Path B — OIDC callback (depends on IdP claim shape)¶
var userId = userInfo.GetValueOrDefault(AuthConstants.ClaimTypes.UserId)
?? userInfo.GetValueOrDefault("sub");
Falls back to sub if the https://claims.syrf.org.uk/user_id claim isn't surfaced by the IdP's userinfo endpoint. Mock-oauth2-server (used for local dev) doesn't reliably echo namespaced custom claims back through userinfo, so the fallback fires and userId becomes the IdP subject string.
Where it explodes¶
SessionAuthenticationHandler.cs:70-76 writes session.UserId into three distinct claims:
new(AuthConstants.ClaimTypes.Subject, session.UserId), // IdP "sub"
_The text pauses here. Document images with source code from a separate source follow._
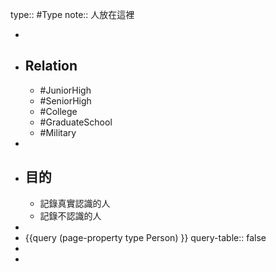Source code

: type:: #Type 
note:: 人放在這裡

-
- ## Relation
	- #JuniorHigh
	- #SeniorHigh
	- #College
	- #GraduateSchool
	- #Military
-
- ## 目的
	- 記錄真實認識的人
	- 記錄不認識的人
-
- {{query (page-property type Person) }}
  query-table:: false
-
-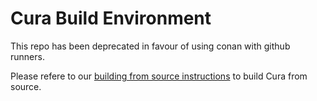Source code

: # Cura Build Environment

This repo has been deprecated in favour of using conan with github runners.

Please refere to our [building from source instructions](https://github.com/Ultimaker/Cura/wiki/Running-Cura-from-Source) to build Cura from source.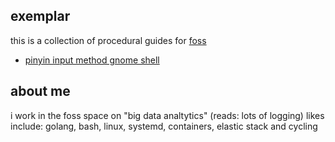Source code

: ## exemplar

this is a collection of procedural guides for [foss](https://en.wikipedia.org/wiki/Free_and_open-source_software)

- [pinyin input method gnome shell](examples/gnome-pinyin.md)

## about me

i work in the foss space on "big data analtytics" (reads: lots of logging)
likes include: golang, bash, linux, systemd, containers, elastic stack and cycling
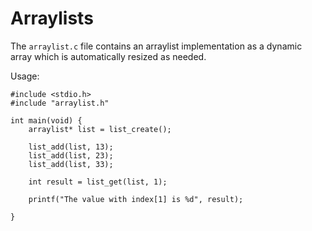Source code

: # Arraylists
The  `arraylist.c` file contains an arraylist implementation as a dynamic array which is automatically resized as needed.

Usage:

    #include <stdio.h>
    #include "arraylist.h"
    
    int main(void) {
    	arraylist* list = list_create();
    
    	list_add(list, 13);
    	list_add(list, 23);
    	list_add(list, 33);
    
    	int result = list_get(list, 1);
    
    	printf("The value with index[1] is %d", result);
    
    }
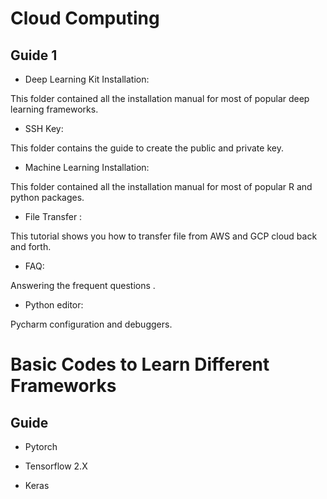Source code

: # Cloud Computing 

## Guide 1

* Deep Learning Kit Installation:

This folder contained all the installation manual for most of popular deep learning frameworks.

* SSH Key:

This folder contains the guide to create the public and private key.

* Machine Learning Installation:

This folder contained all the installation manual for most of popular R and python packages.

* File Transfer :

This tutorial shows you how to transfer file from AWS and GCP cloud back and forth.

* FAQ:

Answering the frequent questions .

* Python editor:

Pycharm configuration and debuggers.

# Basic Codes to Learn Different Frameworks

## Guide

* Pytorch

* Tensorflow 2.X

* Keras


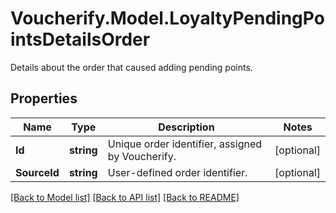 # Voucherify.Model.LoyaltyPendingPointsDetailsOrder
Details about the order that caused adding pending points.

## Properties

Name | Type | Description | Notes
------------ | ------------- | ------------- | -------------
**Id** | **string** | Unique order identifier, assigned by Voucherify. | [optional] 
**SourceId** | **string** | User-defined order identifier. | [optional] 

[[Back to Model list]](../../README.md#documentation-for-models) [[Back to API list]](../../README.md#documentation-for-api-endpoints) [[Back to README]](../../README.md)

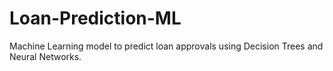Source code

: # Loan-Prediction-ML
Machine Learning model to predict loan approvals using Decision Trees and Neural Networks.
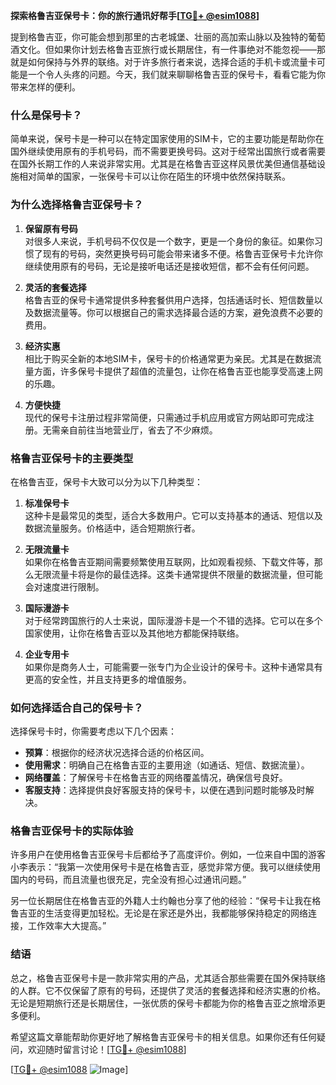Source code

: **探索格鲁吉亚保号卡：你的旅行通讯好帮手[[TG💪+ @esim1088](https://t.me/s/esim1088)]**

提到格鲁吉亚，你可能会想到那里的古老城堡、壮丽的高加索山脉以及独特的葡萄酒文化。但如果你计划去格鲁吉亚旅行或长期居住，有一件事绝对不能忽视——那就是如何保持与外界的联络。对于许多旅行者来说，选择合适的手机卡或流量卡可能是一个令人头疼的问题。今天，我们就来聊聊格鲁吉亚的保号卡，看看它能为你带来怎样的便利。

### 什么是保号卡？

简单来说，保号卡是一种可以在特定国家使用的SIM卡，它的主要功能是帮助你在国外继续使用原有的手机号码，而不需要更换号码。这对于经常出国旅行或者需要在国外长期工作的人来说非常实用。尤其是在格鲁吉亚这样风景优美但通信基础设施相对简单的国家，一张保号卡可以让你在陌生的环境中依然保持联系。

### 为什么选择格鲁吉亚保号卡？

1. **保留原有号码**  
   对很多人来说，手机号码不仅仅是一个数字，更是一个身份的象征。如果你习惯了现有的号码，突然更换号码可能会带来诸多不便。格鲁吉亚保号卡允许你继续使用原有的号码，无论是接听电话还是接收短信，都不会有任何问题。

2. **灵活的套餐选择**  
   格鲁吉亚的保号卡通常提供多种套餐供用户选择，包括通话时长、短信数量以及数据流量等。你可以根据自己的需求选择最合适的方案，避免浪费不必要的费用。

3. **经济实惠**  
   相比于购买全新的本地SIM卡，保号卡的价格通常更为亲民。尤其是在数据流量方面，许多保号卡提供了超值的流量包，让你在格鲁吉亚也能享受高速上网的乐趣。

4. **方便快捷**  
   现代的保号卡注册过程非常简便，只需通过手机应用或官方网站即可完成注册。无需亲自前往当地营业厅，省去了不少麻烦。

### 格鲁吉亚保号卡的主要类型

在格鲁吉亚，保号卡大致可以分为以下几种类型：

1. **标准保号卡**  
   这种卡是最常见的类型，适合大多数用户。它可以支持基本的通话、短信以及数据流量服务。价格适中，适合短期旅行者。

2. **无限流量卡**  
   如果你在格鲁吉亚期间需要频繁使用互联网，比如观看视频、下载文件等，那么无限流量卡将是你的最佳选择。这类卡通常提供不限量的数据流量，但可能会对速度进行限制。

3. **国际漫游卡**  
   对于经常跨国旅行的人士来说，国际漫游卡是一个不错的选择。它可以在多个国家使用，让你在格鲁吉亚以及其他地方都能保持联络。

4. **企业专用卡**  
   如果你是商务人士，可能需要一张专门为企业设计的保号卡。这种卡通常具有更高的安全性，并且支持更多的增值服务。

### 如何选择适合自己的保号卡？

选择保号卡时，你需要考虑以下几个因素：

- **预算**：根据你的经济状况选择合适的价格区间。
- **使用需求**：明确自己在格鲁吉亚的主要用途（如通话、短信、数据流量）。
- **网络覆盖**：了解保号卡在格鲁吉亚的网络覆盖情况，确保信号良好。
- **客服支持**：选择提供良好客服支持的保号卡，以便在遇到问题时能够及时解决。

### 格鲁吉亚保号卡的实际体验

许多用户在使用格鲁吉亚保号卡后都给予了高度评价。例如，一位来自中国的游客小李表示：“我第一次使用保号卡是在格鲁吉亚，感觉非常方便。我可以继续使用国内的号码，而且流量也很充足，完全没有担心过通讯问题。”

另一位长期居住在格鲁吉亚的外籍人士约翰也分享了他的经验：“保号卡让我在格鲁吉亚的生活变得更加轻松。无论是在家还是外出，我都能够保持稳定的网络连接，工作效率大大提高。”

### 结语

总之，格鲁吉亚保号卡是一款非常实用的产品，尤其适合那些需要在国外保持联络的人群。它不仅保留了原有的号码，还提供了灵活的套餐选择和经济实惠的价格。无论是短期旅行还是长期居住，一张优质的保号卡都能为你的格鲁吉亚之旅增添更多便利。

希望这篇文章能帮助你更好地了解格鲁吉亚保号卡的相关信息。如果你还有任何疑问，欢迎随时留言讨论！[[TG💪+ @esim1088](https://t.me/s/esim1088)]

[[TG💪+ @esim1088](https://t.me/s/esim1088) ![Image](https://i.postimg.cc/4NQfJmqS/Snipaste-2025-05-13-00-14-12.png)]
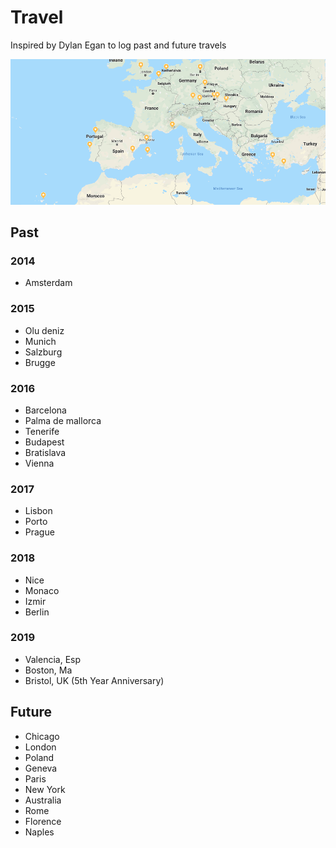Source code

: # Travel

Inspired by Dylan Egan to log past and future travels

<img src="map.png">

## Past

### 2014

* Amsterdam

### 2015

* Olu deniz
* Munich
* Salzburg
* Brugge

### 2016

* Barcelona
* Palma de mallorca
* Tenerife
* Budapest
* Bratislava
* Vienna

### 2017

* Lisbon
* Porto
* Prague

### 2018

* Nice
* Monaco
* Izmir
* Berlin

### 2019

* Valencia, Esp
* Boston, Ma
* Bristol, UK  (5th Year Anniversary)

## Future

* Chicago
* London
* Poland
* Geneva
* Paris
* New York
* Australia
* Rome
* Florence
* Naples

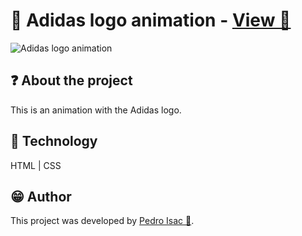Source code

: 
# 👟 Adidas logo animation - [View 🔗](https://pedro-isacss.github.io/projects/frontend/adidas-logo-animation/index.html)
![Adidas logo animation](https://i.pinimg.com/564x/d1/bb/e0/d1bbe082e6c5f3d7502c8c7b762227f9.jpg)

## ❓ About the project
This is an animation with the Adidas logo.

## 🧱 Technology
HTML | CSS

## 😁 Author
This project was developed by [Pedro Isac 🔗](https://pedro-isacss.github.io/).
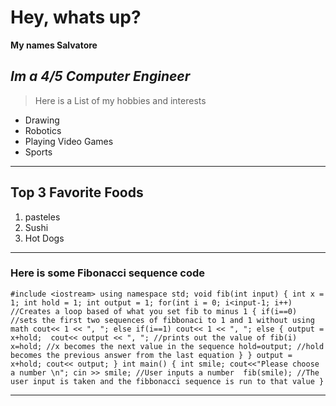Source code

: # Hey, whats up?
**My names Salvatore**

*Im a 4/5 Computer Engineer*
---
> Here is a List of my hobbies
> and interests
- Drawing
- Robotics
- Playing Video Games
- Sports
---
## Top 3 Favorite Foods
1. pasteles
2. Sushi
3. Hot Dogs
---
### Here is some Fibonacci sequence code
`#include <iostream>
using namespace std;
void fib(int input)
{
    int x = 1;
    int hold = 1;
    int output = 1;
    for(int i = 0; i<input-1; i++) //Creates a loop based of what you set fib to minus 1
    {
        if(i==0)    //sets the first two sequences of fibbonaci to 1 and 1 without using math
        cout<< 1 << ", ";
        else if(i==1)
        cout<< 1 << ", ";
        else
        {
            output = x+hold; 
            cout<< output << ", "; //prints out the value of fib(i)
            x=hold; //x becomes the next value in the sequence
            hold=output; //hold becomes the previous answer from the last equation
        }
    }
    output = x+hold;
    cout<< output;
}
int main()
{
    int smile;
    cout<<"Please choose a number \n";
    cin >> smile; //User inputs a number 
    fib(smile); //The user input is taken and the fibbonacci sequence is run to that value
}`

---


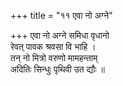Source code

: +++
title = "११ एवा नो अग्ने"

+++
एवा नो अग्ने समिधा वृधानो  
रेवत् पावक श्रवसा वि भाहि ।  
तन् नो मित्रो वरुणो मामहन्ताम्  
अदितिः सिन्धुः पृथिवी उत द्यौः ॥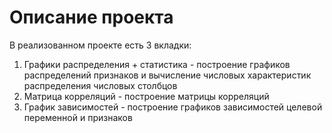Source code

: # Описание проекта
В реализованном проекте есть 3 вкладки:
1. Графики распределения + статистика - построение графиков распределений признаков и вычисление числовых характеристик распределения числовых столбцов
2. Матрица корреляций - построение матрицы корреляций
3. График зависимостей - построение графиков зависимостей целевой переменной и признаков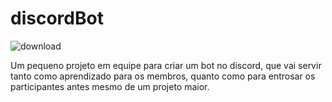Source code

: # discordBot
![download](https://user-images.githubusercontent.com/62773624/154478521-8c36b5a8-5c0d-42a8-8408-41e35cc16849.png)

Um pequeno projeto em equipe para criar um bot no discord, que vai servir tanto como aprendizado para os membros, quanto como para entrosar os participantes antes mesmo de um projeto maior.

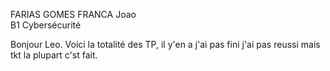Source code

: FARIAS GOMES FRANCA Joao        
B1 Cybersécurité 


Bonjour Leo. Voici la totalité des TP, il y'en a j'ai pas fini j'ai pas reussi mais tkt la plupart c'st fait.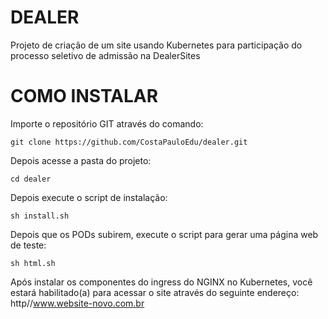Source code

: # DEALER
Projeto de criação de um site usando Kubernetes para participação do processo seletivo de admissão na DealerSites

# COMO INSTALAR
Importe o repositório GIT através do comando:
    
    git clone https://github.com/CostaPauloEdu/dealer.git

Depois acesse a pasta do projeto:

    cd dealer
    
Depois execute o script de instalação:

    sh install.sh
    
Depois que os PODs subirem, execute o script para gerar uma página web de teste:

    sh html.sh

Após instalar os componentes do ingress do NGINX no Kubernetes, você estará habilitado(a) para acessar o site através do seguinte endereço: http//www.website-novo.com.br
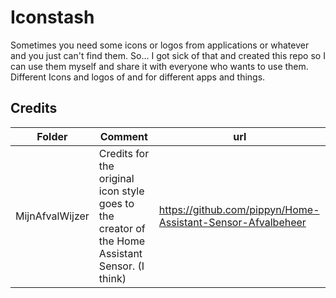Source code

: # Iconstash
Sometimes you need some icons or logos from applications or whatever and you just can't find them.
So... I got sick of that and created this repo so I can use them myself and share it with everyone who wants to use them.
Different Icons and logos of and for different apps and things.

## Credits

Folder|Comment|url
-|-|-
MijnAfvalWijzer|Credits for the original icon style goes to the creator of the Home Assistant Sensor. (I think)|https://github.com/pippyn/Home-Assistant-Sensor-Afvalbeheer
new(AuthConstants.ClaimTypes.UserId, session.UserId), // SyRF GUID claim
new(AuthConstants.ClaimTypes.ExternalSubjectId, session.UserId),// IdP nameidentifier
All three get the same value. Downstream, CurrentUserService.GetUserId reads the SyRF UserId claim and Guid.Parses it → FormatException.
Fix plan¶
The fix splits the conflated identifier in UserSession and updates every producer/consumer to populate the correct field.
1. Extend UserSession (UserSession.cs)¶
Add a separate field for the IdP subject. UserId becomes the SyRF investigator GUID only.
public required string UserId { get; set; } // SyRF investigator Guid (string-encoded)
public required string ExternalSubjectId { get; set; } // IdP "sub" / Auth0Id
Both required → forces every producer to set them deliberately.
2. Fix the producers¶
DevAuthController.LoginAs (DevAuthController.cs:77)¶
UserId = investigator.Id.ToString(),
ExternalSubjectId = investigator.Auth0Id ?? investigator.Id.ToString(),
Auth0Id may be null for never-logged-in investigators; falling back to the GUID for ExternalSubjectId keeps audit trails non-empty without breaking any GUID-typed code path.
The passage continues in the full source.